O corpo e a mente humana parecem sentir uma espécie de ressonância com ambientes naturais. Na sua “Hipótese da Biofilia”, o cientista americano E. O. Wilson, conhecido como “o pai da sociobiologia”, teorizou que os seres humanos possuem uma afinidade e uma tendência inata para procurar e estabelecer ligações com a natureza e com os seres vivos no geral. O facto de, em grande medida, termos escolhido animais e plantas como símbolos de países e mascotes de organizações e clubes de desporto, por exemplo, é apenas mais um argumento a favor desta hipótese.
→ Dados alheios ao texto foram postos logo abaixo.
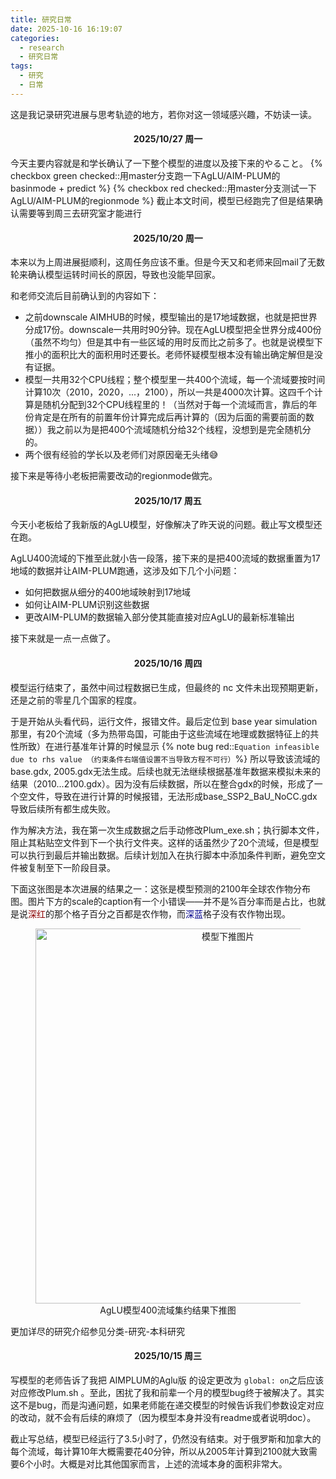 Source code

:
 ```yaml
---
title: 研究日常
date: 2025-10-16 16:19:07
categories:
  - research
  - 研究日常
tags:
  - 研究
  - 日常
---
```


这是我记录研究进展与思考轨迹的地方，若你对这一领域感兴趣，不妨读一读。

<!-- more -->

<h4 id="20251027" style="text-align:center; font-weight:bold;">2025/10/27 周一</h4>

今天主要内容就是和学长确认了一下整个模型的进度以及接下来的やること。
{% checkbox green checked::用master分支跑一下AgLU/AIM-PLUM的basinmode + predict %}
{% checkbox red checked::用master分支测试一下AgLU/AIM-PLUM的regionmode %}
截止本文时间，模型已经跑完了但是结果确认需要等到周三去研究室才能进行

<h4 id="20251020" style="text-align:center; font-weight:bold;">2025/10/20 周一</h4>

本来以为上周进展挺顺利，这周任务应该不重。但是今天又和老师来回mail了无数轮来确认模型运转时间长的原因，导致也没能早回家。

和老师交流后目前确认到的内容如下：

* 之前downscale AIMHUB的时候，模型输出的是17地域数据，也就是把世界分成17份。downscale一共用时90分钟。现在AgLU模型把全世界分成400份（虽然不均匀）但是其中有一些区域的用时反而比之前多了。也就是说模型下推小的面积比大的面积用时还要长。老师怀疑模型根本没有输出确定解但是没有证据。
* 模型一共用32个CPU线程；整个模型里一共400个流域，每一个流域要按时间计算10次（2010，2020，...，2100），所以一共是4000次计算。这四千个计算是随机分配到32个CPU线程里的！（当然对于每一个流域而言，靠后的年份肯定是在所有的前置年份计算完成后再计算的（因为后面的需要前面的数据））我之前以为是把400个流域随机分给32个线程，没想到是完全随机分的。
* 两个很有经验的学长以及老师们对原因毫无头绪😅

接下来是等待小老板把需要改动的regionmode做完。

<h4 id="20251017" style="text-align:center; font-weight:bold;">2025/10/17 周五</h4>

今天小老板给了我新版的AgLU模型，好像解决了昨天说的问题。截止写文模型还在跑。

AgLU400流域的下推至此就小告一段落，接下来的是把400流域的数据重置为17地域的数据并让AIM-PLUM跑通，这涉及如下几个小问题：
* 如何把数据从细分的400地域映射到17地域
* 如何让AIM-PLUM识别这些数据
* 更改AIM-PLUM的数据输入部分使其能直接对应AgLU的最新标准输出

接下来就是一点一点做了。

<h4 id="20251016" style="text-align:center; font-weight:bold;">2025/10/16 周四</h4>

模型运行结束了，虽然中间过程数据已生成，但最终的 nc 文件未出现预期更新，还是之前的零星几个国家的程度。

于是开始从头看代码，运行文件，报错文件。最后定位到 base year simulation那里，有20个流域（多为热带岛国，可能由于这些流域在地理或数据特征上的共性所致）在进行基准年计算的时候显示
 {% note bug red::`Equation infeasible due to rhs value （约束条件右端值设置不当导致方程不可行）`%}
  所以导致该流域的base.gdx, 2005.gdx无法生成。后续也就无法继续根据基准年数据来模拟未来的结果（2010...2100.gdx）。因为没有后续数据，所以在整合gdx的时候，形成了一个空文件，导致在进行计算的时候报错，无法形成base_SSP2_BaU_NoCC.gdx导致后续所有都生成失败。

作为解决方法，我在第一次生成数据之后手动修改Plum_exe.sh；执行脚本文件，阻止其粘贴空文件到下一个执行文件夹。这样的话虽然少了20个流域，但是模型可以执行到最后并输出数据。后续计划加入在执行脚本中添加条件判断，避免空文件被复制至下一阶段目录。

下面这张图是本次进展的结果之一：这张是模型预测的2100年全球农作物分布图。图片下方的scale的caption有一个小错误——并不是%百分率而是占比，也就是说<span style="color:darkred;">深红</span>的那个格子百分之百都是农作物，而<span style="color:darkblue;">深蓝</span>格子没有农作物出现。
<figure style="text-align:center">
  <img src="/images/251016r.png" width="600" alt="模型下推图片">
  <figcaption>AgLU模型400流域集约结果下推图</figcaption>
</figure>
更加详尽的研究介绍参见分类-研究-本科研究

<h4 id="20251015" style="text-align:center; font-weight:bold;">2025/10/15 周三</h4>

写模型的老师告诉了我把 AIMPLUM的Aglu版 的设定更改为 `global: on`之后应该对应修改Plum.sh 。至此，困扰了我和前辈一个月的模型bug终于被解决了。其实这不是bug，而是沟通问题，如果老师能在递交模型的时候告诉我们参数设定对应的改动，就不会有后续的麻烦了（因为模型本身并没有readme或者说明doc）。

截止写总结，模型已经运行了3.5小时了，仍然没有结束。对于俄罗斯和加拿大的每个流域，每计算10年大概需要花40分钟，所以从2005年计算到2100就大致需要6个小时。大概是对比其他国家而言，上述的流域本身的面积非常大。
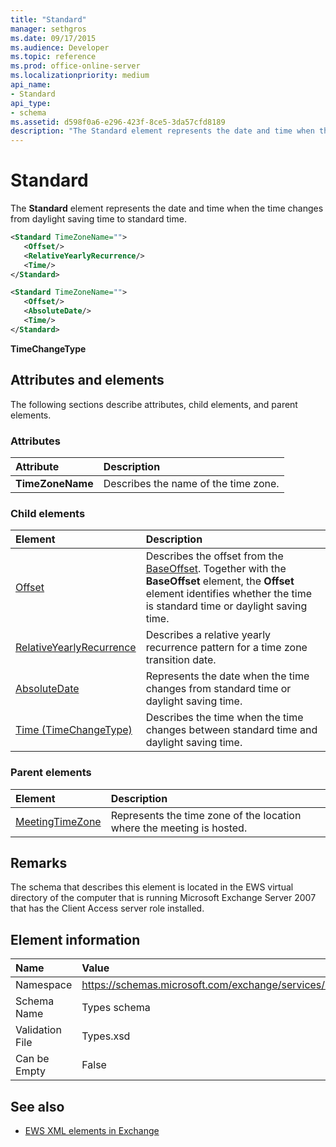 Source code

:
 ```yaml
---
title: "Standard"
manager: sethgros
ms.date: 09/17/2015
ms.audience: Developer
ms.topic: reference
ms.prod: office-online-server
ms.localizationpriority: medium
api_name:
- Standard
api_type:
- schema
ms.assetid: d598f0a6-e296-423f-8ce5-3da57cfd8189
description: "The Standard element represents the date and time when the time changes from daylight saving time to standard time."
---
```


# Standard

The **Standard** element represents the date and time when the time changes from daylight saving time to standard time. 
  
```xml
<Standard TimeZoneName="">
   <Offset/>
   <RelativeYearlyRecurrence/>
   <Time/>
</Standard>
```

```xml
<Standard TimeZoneName="">
   <Offset/>
   <AbsoluteDate/>
   <Time/>
</Standard>
```

**TimeChangeType**

## Attributes and elements

The following sections describe attributes, child elements, and parent elements.
  
### Attributes

|**Attribute**|**Description**|
|:-----|:-----|
|**TimeZoneName** <br/> |Describes the name of the time zone.  <br/> |
   
### Child elements

|**Element**|**Description**|
|:-----|:-----|
|[Offset](offset.md) <br/> |Describes the offset from the [BaseOffset](baseoffset.md). Together with the **BaseOffset** element, the **Offset** element identifies whether the time is standard time or daylight saving time.  <br/> |
|[RelativeYearlyRecurrence](relativeyearlyrecurrence.md) <br/> |Describes a relative yearly recurrence pattern for a time zone transition date.  <br/> |
|[AbsoluteDate](absolutedate.md) <br/> |Represents the date when the time changes from standard time or daylight saving time.  <br/> |
|[Time (TimeChangeType)](time-timechangetype.md) <br/> |Describes the time when the time changes between standard time and daylight saving time.  <br/> |
   
### Parent elements

|**Element**|**Description**|
|:-----|:-----|
|[MeetingTimeZone](meetingtimezone.md) <br/> |Represents the time zone of the location where the meeting is hosted.  <br/> |
   
## Remarks

The schema that describes this element is located in the EWS virtual directory of the computer that is running Microsoft Exchange Server 2007 that has the Client Access server role installed.
  
## Element information

|**Name**|**Value**|
|:-----|:-----|
|Namespace  <br/> |https://schemas.microsoft.com/exchange/services/2006/types  <br/> |
|Schema Name  <br/> |Types schema  <br/> |
|Validation File  <br/> |Types.xsd  <br/> |
|Can be Empty  <br/> |False  <br/> |
   
## See also

- [EWS XML elements in Exchange](ews-xml-elements-in-exchange.md)

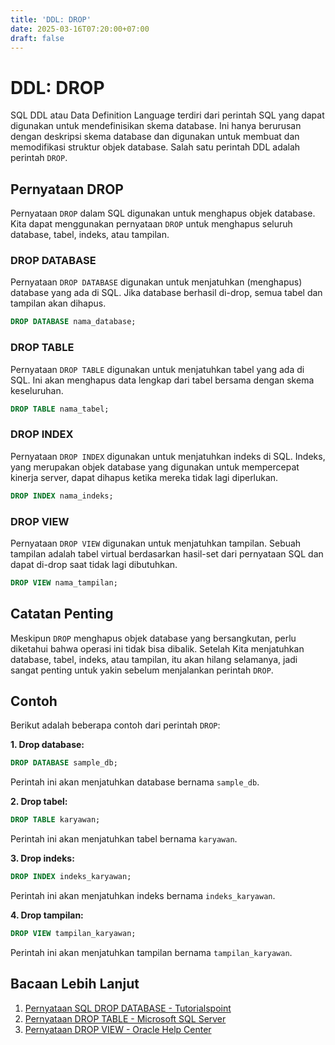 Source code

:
 ```yaml
---
title: 'DDL: DROP'
date: 2025-03-16T07:20:00+07:00
draft: false
---
```


# DDL: DROP

SQL DDL atau Data Definition Language terdiri dari perintah SQL yang dapat digunakan untuk mendefinisikan skema database. Ini hanya berurusan dengan deskripsi skema database dan digunakan untuk membuat dan memodifikasi struktur objek database. Salah satu perintah DDL adalah perintah `DROP`.

## Pernyataan DROP

Pernyataan `DROP` dalam SQL digunakan untuk menghapus objek database. Kita dapat menggunakan pernyataan `DROP` untuk menghapus seluruh database, tabel, indeks, atau tampilan.

### DROP DATABASE

Pernyataan `DROP DATABASE` digunakan untuk menjatuhkan (menghapus) database yang ada di SQL. Jika database berhasil di-drop, semua tabel dan tampilan akan dihapus.

```sql
DROP DATABASE nama_database;
```

### DROP TABLE

Pernyataan `DROP TABLE` digunakan untuk menjatuhkan tabel yang ada di SQL. Ini akan menghapus data lengkap dari tabel bersama dengan skema keseluruhan.

```sql
DROP TABLE nama_tabel;
```

### DROP INDEX

Pernyataan `DROP INDEX` digunakan untuk menjatuhkan indeks di SQL. Indeks, yang merupakan objek database yang digunakan untuk mempercepat kinerja server, dapat dihapus ketika mereka tidak lagi diperlukan.

```sql
DROP INDEX nama_indeks;
```

### DROP VIEW

Pernyataan `DROP VIEW` digunakan untuk menjatuhkan tampilan. Sebuah tampilan adalah tabel virtual berdasarkan hasil-set dari pernyataan SQL dan dapat di-drop saat tidak lagi dibutuhkan.

```sql
DROP VIEW nama_tampilan;
```

## Catatan Penting

Meskipun `DROP` menghapus objek database yang bersangkutan, perlu diketahui bahwa operasi ini tidak bisa dibalik. Setelah Kita menjatuhkan database, tabel, indeks, atau tampilan, itu akan hilang selamanya, jadi sangat penting untuk yakin sebelum menjalankan perintah `DROP`.

## Contoh

Berikut adalah beberapa contoh dari perintah `DROP`:

**1. Drop database:**

```sql
DROP DATABASE sample_db;
```

Perintah ini akan menjatuhkan database bernama `sample_db`.

**2. Drop tabel:**

```sql
DROP TABLE karyawan;
```

Perintah ini akan menjatuhkan tabel bernama `karyawan`.

**3. Drop indeks:**

```sql
DROP INDEX indeks_karyawan;
```

Perintah ini akan menjatuhkan indeks bernama `indeks_karyawan`.

**4. Drop tampilan:**

```sql
DROP VIEW tampilan_karyawan;
```

Perintah ini akan menjatuhkan tampilan bernama `tampilan_karyawan`.

## Bacaan Lebih Lanjut

1. [Pernyataan SQL DROP DATABASE - Tutorialspoint](https://www.tutorialspoint.com/sql/sql-drop-database.htm)
2. [Pernyataan DROP TABLE - Microsoft SQL Server](https://docs.microsoft.com/en-us/sql/t-sql/statements/drop-table-transact-sql?view=sql-server-ver15)
3. [Pernyataan DROP VIEW - Oracle Help Center](https://docs.oracle.com/en/database/oracle/oracle-database/21/sqlrf/DROP-TABLE.html)
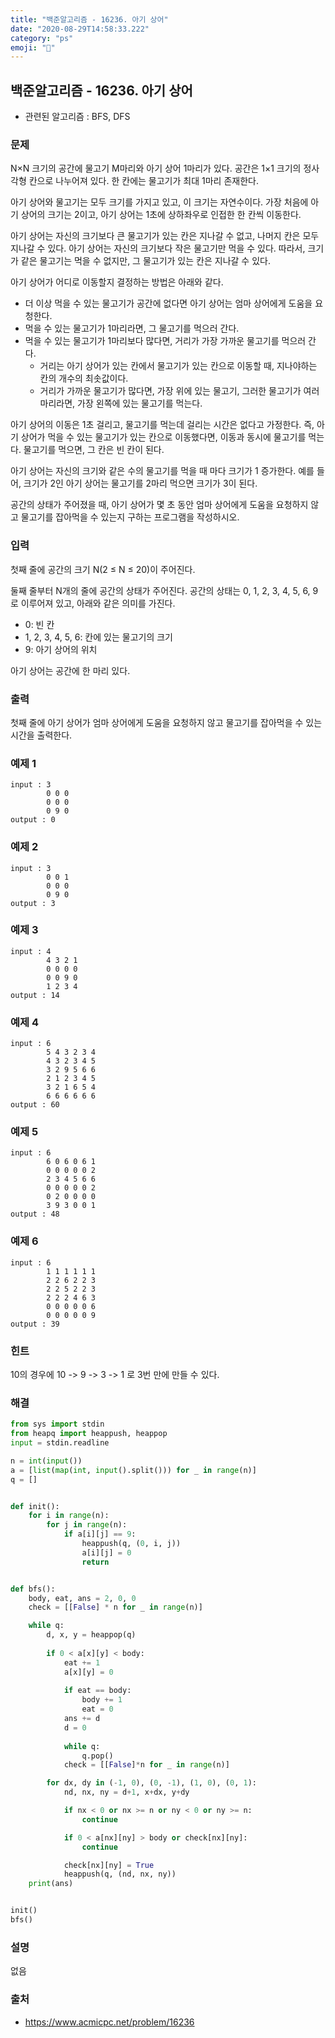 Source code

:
 ```yaml
---
title: "백준알고리즘 - 16236. 아기 상어"
date: "2020-08-29T14:58:33.222"
category: "ps"
emoji: "🌄"
---
```


## 백준알고리즘 - 16236. 아기 상어

- 관련된 알고리즘 : BFS, DFS

### 문제

N×N 크기의 공간에 물고기 M마리와 아기 상어 1마리가 있다. 공간은 1×1 크기의 정사각형 칸으로 나누어져 있다. 한 칸에는 물고기가 최대 1마리 존재한다.

아기 상어와 물고기는 모두 크기를 가지고 있고, 이 크기는 자연수이다. 가장 처음에 아기 상어의 크기는 2이고, 아기 상어는 1초에 상하좌우로 인접한 한 칸씩 이동한다.

아기 상어는 자신의 크기보다 큰 물고기가 있는 칸은 지나갈 수 없고, 나머지 칸은 모두 지나갈 수 있다. 아기 상어는 자신의 크기보다 작은 물고기만 먹을 수 있다. 따라서, 크기가 같은 물고기는 먹을 수 없지만, 그 물고기가 있는 칸은 지나갈 수 있다.

아기 상어가 어디로 이동할지 결정하는 방법은 아래와 같다.

- 더 이상 먹을 수 있는 물고기가 공간에 없다면 아기 상어는 엄마 상어에게 도움을 요청한다.
- 먹을 수 있는 물고기가 1마리라면, 그 물고기를 먹으러 간다.
- 먹을 수 있는 물고기가 1마리보다 많다면, 거리가 가장 가까운 물고기를 먹으러 간다.
  - 거리는 아기 상어가 있는 칸에서 물고기가 있는 칸으로 이동할 때, 지나야하는 칸의 개수의 최솟값이다.
  - 거리가 가까운 물고기가 많다면, 가장 위에 있는 물고기, 그러한 물고기가 여러마리라면, 가장 왼쪽에 있는 물고기를 먹는다.

아기 상어의 이동은 1초 걸리고, 물고기를 먹는데 걸리는 시간은 없다고 가정한다. 즉, 아기 상어가 먹을 수 있는 물고기가 있는 칸으로 이동했다면, 이동과 동시에 물고기를 먹는다. 물고기를 먹으면, 그 칸은 빈 칸이 된다.

아기 상어는 자신의 크기와 같은 수의 물고기를 먹을 때 마다 크기가 1 증가한다. 예를 들어, 크기가 2인 아기 상어는 물고기를 2마리 먹으면 크기가 3이 된다.

공간의 상태가 주어졌을 때, 아기 상어가 몇 초 동안 엄마 상어에게 도움을 요청하지 않고 물고기를 잡아먹을 수 있는지 구하는 프로그램을 작성하시오.

### 입력

첫째 줄에 공간의 크기 N(2 ≤ N ≤ 20)이 주어진다.

둘째 줄부터 N개의 줄에 공간의 상태가 주어진다. 공간의 상태는 0, 1, 2, 3, 4, 5, 6, 9로 이루어져 있고, 아래와 같은 의미를 가진다.

- 0: 빈 칸
- 1, 2, 3, 4, 5, 6: 칸에 있는 물고기의 크기
- 9: 아기 상어의 위치

아기 상어는 공간에 한 마리 있다.

### 출력

첫째 줄에 아기 상어가 엄마 상어에게 도움을 요청하지 않고 물고기를 잡아먹을 수 있는 시간을 출력한다.

### 예제 1

```
input : 3
        0 0 0
        0 0 0
        0 9 0
output : 0
```

### 예제 2

```
input : 3
        0 0 1
        0 0 0
        0 9 0
output : 3
```

### 예제 3

```
input : 4
        4 3 2 1
        0 0 0 0
        0 0 9 0
        1 2 3 4
output : 14
```

### 예제 4

```
input : 6
        5 4 3 2 3 4
        4 3 2 3 4 5
        3 2 9 5 6 6
        2 1 2 3 4 5
        3 2 1 6 5 4
        6 6 6 6 6 6
output : 60
```

### 예제 5

```
input : 6
        6 0 6 0 6 1
        0 0 0 0 0 2
        2 3 4 5 6 6
        0 0 0 0 0 2
        0 2 0 0 0 0
        3 9 3 0 0 1
output : 48
```

### 예제 6

```
input : 6
        1 1 1 1 1 1
        2 2 6 2 2 3
        2 2 5 2 2 3
        2 2 2 4 6 3
        0 0 0 0 0 6
        0 0 0 0 0 9
output : 39
```

### 힌트

10의 경우에 10 -> 9 -> 3 -> 1 로 3번 만에 만들 수 있다.

### 해결

```python
from sys import stdin
from heapq import heappush, heappop
input = stdin.readline

n = int(input())
a = [list(map(int, input().split())) for _ in range(n)]
q = []


def init():
    for i in range(n):
        for j in range(n):
            if a[i][j] == 9:
                heappush(q, (0, i, j))
                a[i][j] = 0
                return


def bfs():
    body, eat, ans = 2, 0, 0
    check = [[False] * n for _ in range(n)]

    while q:
        d, x, y = heappop(q)
        
        if 0 < a[x][y] < body:
            eat += 1
            a[x][y] = 0
            
            if eat == body:
                body += 1
                eat = 0
            ans += d
            d = 0
            
            while q:
                q.pop()
            check = [[False]*n for _ in range(n)]

        for dx, dy in (-1, 0), (0, -1), (1, 0), (0, 1):
            nd, nx, ny = d+1, x+dx, y+dy

            if nx < 0 or nx >= n or ny < 0 or ny >= n:
                continue

            if 0 < a[nx][ny] > body or check[nx][ny]:
                continue

            check[nx][ny] = True
            heappush(q, (nd, nx, ny))
    print(ans)


init()
bfs()
```

### 설명

없음

### 출처

- https://www.acmicpc.net/problem/16236
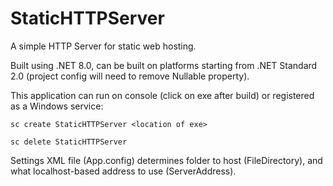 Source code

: # StaticHTTPServer
 A simple HTTP Server for static web hosting.
 
 Built using .NET 8.0, can be built on platforms starting from .NET Standard 2.0 (project config will need to remove Nullable property).
 
 This application can run on console (click on exe after build) or registered as a Windows service:
 ```
 sc create StaticHTTPServer <location of exe>

 sc delete StaticHTTPServer
 ```
 
 Settings XML file (App.config) determines folder to host (FileDirectory), and what localhost-based address to use (ServerAddress).
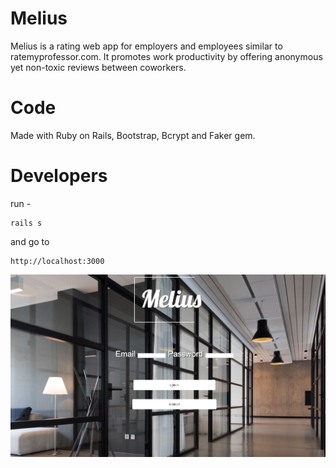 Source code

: # Melius

Melius is a rating web app for employers and employees similar to ratemyprofessor.com. It promotes work productivity by offering anonymous yet non-toxic reviews between coworkers.

# Code
Made with Ruby on Rails, Bootstrap, Bcrypt and Faker gem.

# Developers

run - 
```
rails s 
```
and go to 
```
http://localhost:3000
```
<img src="melius.jpg">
Podemos considerar o surgimento das primeiras civilizações, há 12.000 anos (cerca de 500 gerações atrás), como o início do processo de afastamento do ser humano dos ambientes naturais. Ao fazermos as contas, notamos que, durante 94% do período de existência da nossa espécie, toda a humanidade viveu completamente rodeada e imersa na natureza. Esta escala temporal faz nos refletir sobre o facto de que o nosso corpo e mente não foram evolutivamente selecionados para os estilos de vida que tomamos atualmente, o que em parte pode explicar os diversos desequilíbrios físicos, mentais e espirituais que experienciamos hoje numa larga escala. Neste contexto, cada vez mais tem sido realçada, não só a importância da conservação das áreas naturais nativas, como também da promoção de parques, jardins e outras zonas verdes dentro das cidades. Deste modo, poderemos usufruir dos benefícios do contacto com a natureza, não só no seu estado mais natural como em pequenos refúgios contidos no nosso “habitat urbano”.

“O homem não tem conseguido gerir o seu impacto na Terra.”

“Os desafios do Antropoceno não são apenas ambientais, mas também espirituais.”

Contudo, apesar dos comprovados benefícios de uma boa relação com o mundo natural, o homem não tem conseguido gerir o seu impacto na Terra. Após terem sido descobertas partículas de plástico a 2 metros de profundidade na Antártida, um grupo de cientistas, entre os quais Paul Crutzen, Nobel de Química, consideram ter compilado suficientes provas para declarar que o nosso planeta entrou numa nova era geológica. Chamam-na de Antropoceno e é definida pela influência do homem em todos os ecossistemas do planeta.

Os desafios do Antropoceno não são apenas ambientais, mas também espirituais. Neste início da era digital, em que cada vez menos forças ancoram o homem, a reaproximação e consequente proteção da natureza têm o potencial de unir toda a humanidade num desígnio global. Cuidar do nosso Planeta é nutrir em nós um sentimento de pertença que pode ser partilhado por todas as pessoas à face da Terra. Talvez, antes de transformarmos a nossa história, fundindo o nosso cérebro com computadores e partindo para a colonização interplanetária, devêssemos transformar a nossa relação com a natureza, o útero que nos trouxe à vida e nos viu crescer.